INFORMATION SECURITY POLICY

    1. PURPOSE and OBJECTIVES

      The Information Security Policy of BAUFEST establishes a set of measures aimed at preserving the confidentiality, integrity, and availability of information — the three fundamental pillars of information security. Its purpose is to define the necessary requirements to protect information, equipment, and technology services that support the organization’s business processes, in compliance with best industry practices and applicable regulations, including ISO Standard 27001:2022.

      Baufest's Information Security objectives are defined to:

      • Protect the confidentiality of client information and intellectual property, ensuring that information is only accessible to authorized individuals.
      • Ensure data integrity by preserving the accuracy and completeness of information against unauthorized modifications.
      • Ensure the continuous availability of services and critical business applications so that systems and information are available when needed.
      • Comply with laws, regulations, and applicable standards regarding information security.

      These objectives help strengthen Baufest’s security posture and ensure compliance with the regulatory framework adopted by the organization.

    2. ROLES and RESPONSIBILITIES
      • Top Management:
        • Provide leadership and resources to implement and maintain the Information Security Management System (ISMS).
        • Promote awareness and communication of the Information Security Policy among Baufest employees.
        • Enforce compliance with the Policy, applicable legislation, and information security requirements.
        • Consider information security risks in decision-making processes.
      • Information Security Officer:
        • Oversee the implementation and enforcement of this policy.
        • Lead the coordination of ISMS activities.
        • Identify, assess, and mitigate information security risks within the organization.
      • Information Asset Owners:
        • Identify and protect information assets under their custody.
        • Ensure those assets have proper controls according to their classification and criticality.
      • End Users:
        • Comply with the information security policies and procedures established by Baufest.
        • Participate in security awareness and training activities.

  1. BAUFEST INFORMATION SECURITY POLICY

    The BAUFEST Management acknowledges that information is a key asset to the organization and therefore must be adequately protected. It promotes and commits to continuous improvement of the Information Security Management System and to meeting its requirements by establishing and maintaining an appropriate policy that provides a framework for setting information security objectives and controls aligned with the organization's business goals.

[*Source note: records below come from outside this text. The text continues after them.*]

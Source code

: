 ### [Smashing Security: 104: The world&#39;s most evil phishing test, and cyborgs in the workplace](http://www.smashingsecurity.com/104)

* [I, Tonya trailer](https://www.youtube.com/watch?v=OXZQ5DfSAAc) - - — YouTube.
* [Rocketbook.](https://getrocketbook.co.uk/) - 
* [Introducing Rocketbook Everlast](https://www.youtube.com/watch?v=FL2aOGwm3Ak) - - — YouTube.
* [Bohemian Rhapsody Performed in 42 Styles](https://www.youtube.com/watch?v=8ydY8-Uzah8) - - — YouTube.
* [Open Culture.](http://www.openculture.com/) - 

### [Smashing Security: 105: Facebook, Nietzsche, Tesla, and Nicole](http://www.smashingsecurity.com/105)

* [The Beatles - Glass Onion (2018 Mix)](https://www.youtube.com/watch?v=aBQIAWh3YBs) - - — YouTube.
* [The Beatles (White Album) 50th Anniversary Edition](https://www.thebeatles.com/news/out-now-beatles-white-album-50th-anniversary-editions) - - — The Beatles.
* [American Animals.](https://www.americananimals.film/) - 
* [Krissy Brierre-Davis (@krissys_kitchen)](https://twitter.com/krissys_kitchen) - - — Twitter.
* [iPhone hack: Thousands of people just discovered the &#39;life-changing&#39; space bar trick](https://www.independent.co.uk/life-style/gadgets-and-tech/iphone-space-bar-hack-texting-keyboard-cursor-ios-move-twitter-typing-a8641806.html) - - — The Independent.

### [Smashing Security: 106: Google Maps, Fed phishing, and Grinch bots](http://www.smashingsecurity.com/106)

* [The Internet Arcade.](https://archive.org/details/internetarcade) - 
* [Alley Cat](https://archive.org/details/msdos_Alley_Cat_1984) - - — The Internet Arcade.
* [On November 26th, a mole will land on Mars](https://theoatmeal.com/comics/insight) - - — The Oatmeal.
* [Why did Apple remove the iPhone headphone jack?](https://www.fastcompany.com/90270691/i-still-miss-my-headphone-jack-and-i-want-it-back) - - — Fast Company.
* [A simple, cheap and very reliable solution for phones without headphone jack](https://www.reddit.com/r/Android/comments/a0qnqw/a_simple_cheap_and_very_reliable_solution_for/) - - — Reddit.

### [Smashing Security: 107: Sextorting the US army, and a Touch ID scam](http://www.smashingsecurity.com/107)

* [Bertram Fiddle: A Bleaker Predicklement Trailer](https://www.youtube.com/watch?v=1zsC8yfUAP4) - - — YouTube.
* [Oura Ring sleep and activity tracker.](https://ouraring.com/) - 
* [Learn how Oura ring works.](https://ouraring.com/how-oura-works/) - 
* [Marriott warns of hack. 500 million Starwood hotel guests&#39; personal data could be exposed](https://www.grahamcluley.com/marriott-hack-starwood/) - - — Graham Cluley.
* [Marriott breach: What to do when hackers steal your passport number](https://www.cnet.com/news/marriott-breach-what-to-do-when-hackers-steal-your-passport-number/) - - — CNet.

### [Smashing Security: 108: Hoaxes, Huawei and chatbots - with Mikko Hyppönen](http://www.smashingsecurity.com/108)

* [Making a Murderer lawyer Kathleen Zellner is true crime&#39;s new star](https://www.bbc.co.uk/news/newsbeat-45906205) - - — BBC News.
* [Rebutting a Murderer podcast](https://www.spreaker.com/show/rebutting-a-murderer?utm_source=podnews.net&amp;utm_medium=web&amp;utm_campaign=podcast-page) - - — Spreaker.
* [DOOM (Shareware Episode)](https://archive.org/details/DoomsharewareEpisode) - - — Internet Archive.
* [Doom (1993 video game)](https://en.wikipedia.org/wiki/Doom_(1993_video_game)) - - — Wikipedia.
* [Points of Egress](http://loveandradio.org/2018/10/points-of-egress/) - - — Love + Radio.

    This document is approved by BAUFEST Management, which commits to publishing, communicating, and enforcing it with all employees, as well as with third parties who interact regularly or occasionally and may have access to sensitive information.

    The Baufest Information Security Policy is based on the following strategic pillars:

    • Access Control: managing access to information and systems based on business and security requirements, granting access according to need-to-know principles and preventing unauthorized access through appropriate technical controls.
    • Risk Management: maintaining a controlled environment by minimizing risks to acceptable levels and implementing adequate security controls to mitigate them, prioritizing those with the greatest impact and likelihood.
    • Incident Management: minimizing the impact of incidents by enabling monitoring, timely response, and development of a knowledge base for detection, containment, and mitigation.
    • Hierarchical Structure and Roles: defining and maintaining a role structure through Security Groups that determines who can access, share, and manage different types of information.
    • Information Classification: defining general guidelines to ensure proper classification, handling, and control of information based on confidentiality, integrity, and availability.
    • Communications and Operations Management: ensuring proper operation of information processing facilities, application integrity, and communication confidentiality through established technical controls and procedures.
    • Physical and Environmental Security: ensuring effective physical protection measures for facilities and equipment, mitigating physical, logical, or environmental threats that could compromise information security.
    • Security Awareness and Commitment: informing employees and third parties about the content of this policy and the disciplinary processes for non-compliance, encouraging responsible use of the organization’s IT resources.
    • Business Continuity Management: developing disaster recovery and continuity plans to ensure the organization can continue to operate during and after a disruption.